RECORD EXTRACTS:
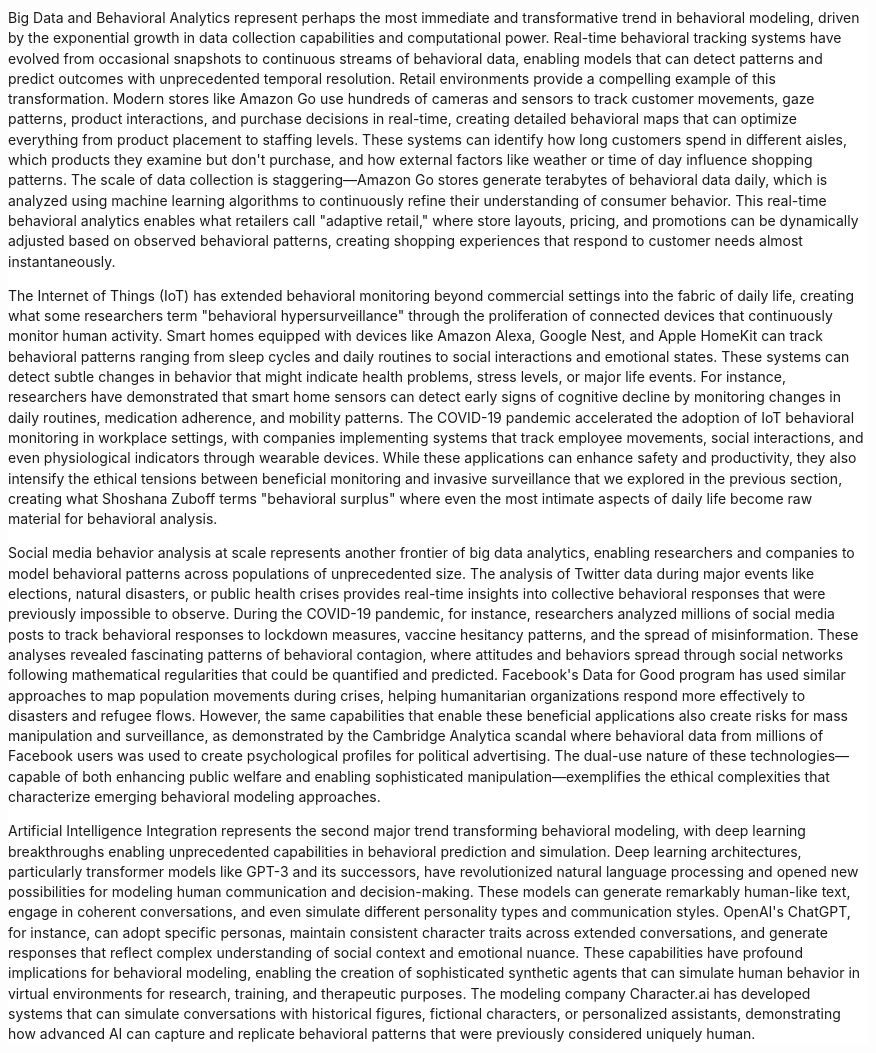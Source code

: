 Big Data and Behavioral Analytics represent perhaps the most immediate and transformative trend in behavioral modeling, driven by the exponential growth in data collection capabilities and computational power. Real-time behavioral tracking systems have evolved from occasional snapshots to continuous streams of behavioral data, enabling models that can detect patterns and predict outcomes with unprecedented temporal resolution. Retail environments provide a compelling example of this transformation. Modern stores like Amazon Go use hundreds of cameras and sensors to track customer movements, gaze patterns, product interactions, and purchase decisions in real-time, creating detailed behavioral maps that can optimize everything from product placement to staffing levels. These systems can identify how long customers spend in different aisles, which products they examine but don't purchase, and how external factors like weather or time of day influence shopping patterns. The scale of data collection is staggering—Amazon Go stores generate terabytes of behavioral data daily, which is analyzed using machine learning algorithms to continuously refine their understanding of consumer behavior. This real-time behavioral analytics enables what retailers call "adaptive retail," where store layouts, pricing, and promotions can be dynamically adjusted based on observed behavioral patterns, creating shopping experiences that respond to customer needs almost instantaneously.

The Internet of Things (IoT) has extended behavioral monitoring beyond commercial settings into the fabric of daily life, creating what some researchers term "behavioral hypersurveillance" through the proliferation of connected devices that continuously monitor human activity. Smart homes equipped with devices like Amazon Alexa, Google Nest, and Apple HomeKit can track behavioral patterns ranging from sleep cycles and daily routines to social interactions and emotional states. These systems can detect subtle changes in behavior that might indicate health problems, stress levels, or major life events. For instance, researchers have demonstrated that smart home sensors can detect early signs of cognitive decline by monitoring changes in daily routines, medication adherence, and mobility patterns. The COVID-19 pandemic accelerated the adoption of IoT behavioral monitoring in workplace settings, with companies implementing systems that track employee movements, social interactions, and even physiological indicators through wearable devices. While these applications can enhance safety and productivity, they also intensify the ethical tensions between beneficial monitoring and invasive surveillance that we explored in the previous section, creating what Shoshana Zuboff terms "behavioral surplus" where even the most intimate aspects of daily life become raw material for behavioral analysis.

Social media behavior analysis at scale represents another frontier of big data analytics, enabling researchers and companies to model behavioral patterns across populations of unprecedented size. The analysis of Twitter data during major events like elections, natural disasters, or public health crises provides real-time insights into collective behavioral responses that were previously impossible to observe. During the COVID-19 pandemic, for instance, researchers analyzed millions of social media posts to track behavioral responses to lockdown measures, vaccine hesitancy patterns, and the spread of misinformation. These analyses revealed fascinating patterns of behavioral contagion, where attitudes and behaviors spread through social networks following mathematical regularities that could be quantified and predicted. Facebook's Data for Good program has used similar approaches to map population movements during crises, helping humanitarian organizations respond more effectively to disasters and refugee flows. However, the same capabilities that enable these beneficial applications also create risks for mass manipulation and surveillance, as demonstrated by the Cambridge Analytica scandal where behavioral data from millions of Facebook users was used to create psychological profiles for political advertising. The dual-use nature of these technologies—capable of both enhancing public welfare and enabling sophisticated manipulation—exemplifies the ethical complexities that characterize emerging behavioral modeling approaches.

Artificial Intelligence Integration represents the second major trend transforming behavioral modeling, with deep learning breakthroughs enabling unprecedented capabilities in behavioral prediction and simulation. Deep learning architectures, particularly transformer models like GPT-3 and its successors, have revolutionized natural language processing and opened new possibilities for modeling human communication and decision-making. These models can generate remarkably human-like text, engage in coherent conversations, and even simulate different personality types and communication styles. OpenAI's ChatGPT, for instance, can adopt specific personas, maintain consistent character traits across extended conversations, and generate responses that reflect complex understanding of social context and emotional nuance. These capabilities have profound implications for behavioral modeling, enabling the creation of sophisticated synthetic agents that can simulate human behavior in virtual environments for research, training, and therapeutic purposes. The modeling company Character.ai has developed systems that can simulate conversations with historical figures, fictional characters, or personalized assistants, demonstrating how advanced AI can capture and replicate behavioral patterns that were previously considered uniquely human.
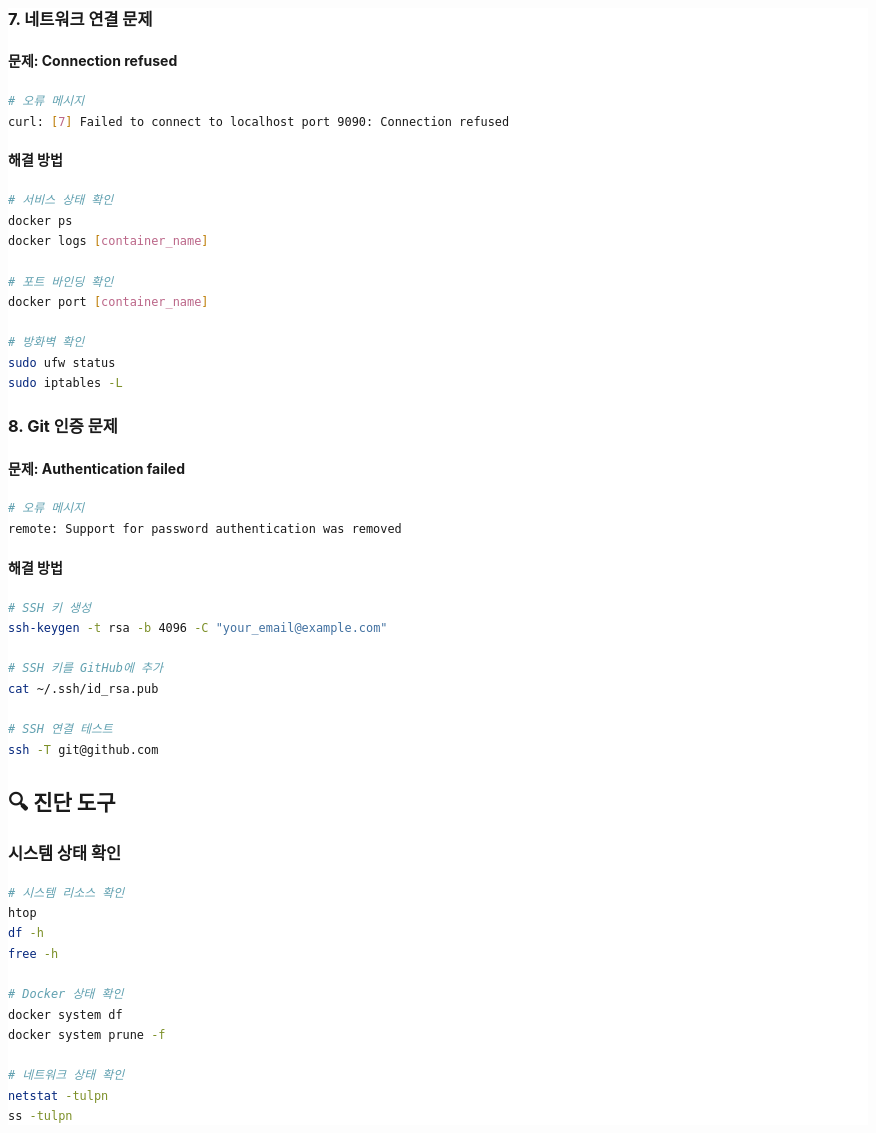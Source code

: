 ### 7. 네트워크 연결 문제

#### 문제: Connection refused
```bash
# 오류 메시지
curl: [7] Failed to connect to localhost port 9090: Connection refused
```

#### 해결 방법
```bash
# 서비스 상태 확인
docker ps
docker logs [container_name]

# 포트 바인딩 확인
docker port [container_name]

# 방화벽 확인
sudo ufw status
sudo iptables -L
```

### 8. Git 인증 문제

#### 문제: Authentication failed
```bash
# 오류 메시지
remote: Support for password authentication was removed
```

#### 해결 방법
```bash
# SSH 키 생성
ssh-keygen -t rsa -b 4096 -C "your_email@example.com"

# SSH 키를 GitHub에 추가
cat ~/.ssh/id_rsa.pub

# SSH 연결 테스트
ssh -T git@github.com
```

## 🔍 진단 도구

### 시스템 상태 확인
```bash
# 시스템 리소스 확인
htop
df -h
free -h

# Docker 상태 확인
docker system df
docker system prune -f

# 네트워크 상태 확인
netstat -tulpn
ss -tulpn
```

ABOUT THIS TASK: Print the data exactly, from its first line to the line containing "needs almost instantaneously.", both included. Omit the pictures.

TASK RESPONSE:
Source code

: Big Data and Behavioral Analytics represent perhaps the most immediate and transformative trend in behavioral modeling, driven by the exponential growth in data collection capabilities and computational power. Real-time behavioral tracking systems have evolved from occasional snapshots to continuous streams of behavioral data, enabling models that can detect patterns and predict outcomes with unprecedented temporal resolution. Retail environments provide a compelling example of this transformation. Modern stores like Amazon Go use hundreds of cameras and sensors to track customer movements, gaze patterns, product interactions, and purchase decisions in real-time, creating detailed behavioral maps that can optimize everything from product placement to staffing levels. These systems can identify how long customers spend in different aisles, which products they examine but don't purchase, and how external factors like weather or time of day influence shopping patterns. The scale of data collection is staggering—Amazon Go stores generate terabytes of behavioral data daily, which is analyzed using machine learning algorithms to continuously refine their understanding of consumer behavior. This real-time behavioral analytics enables what retailers call "adaptive retail," where store layouts, pricing, and promotions can be dynamically adjusted based on observed behavioral patterns, creating shopping experiences that respond to customer needs almost instantaneously.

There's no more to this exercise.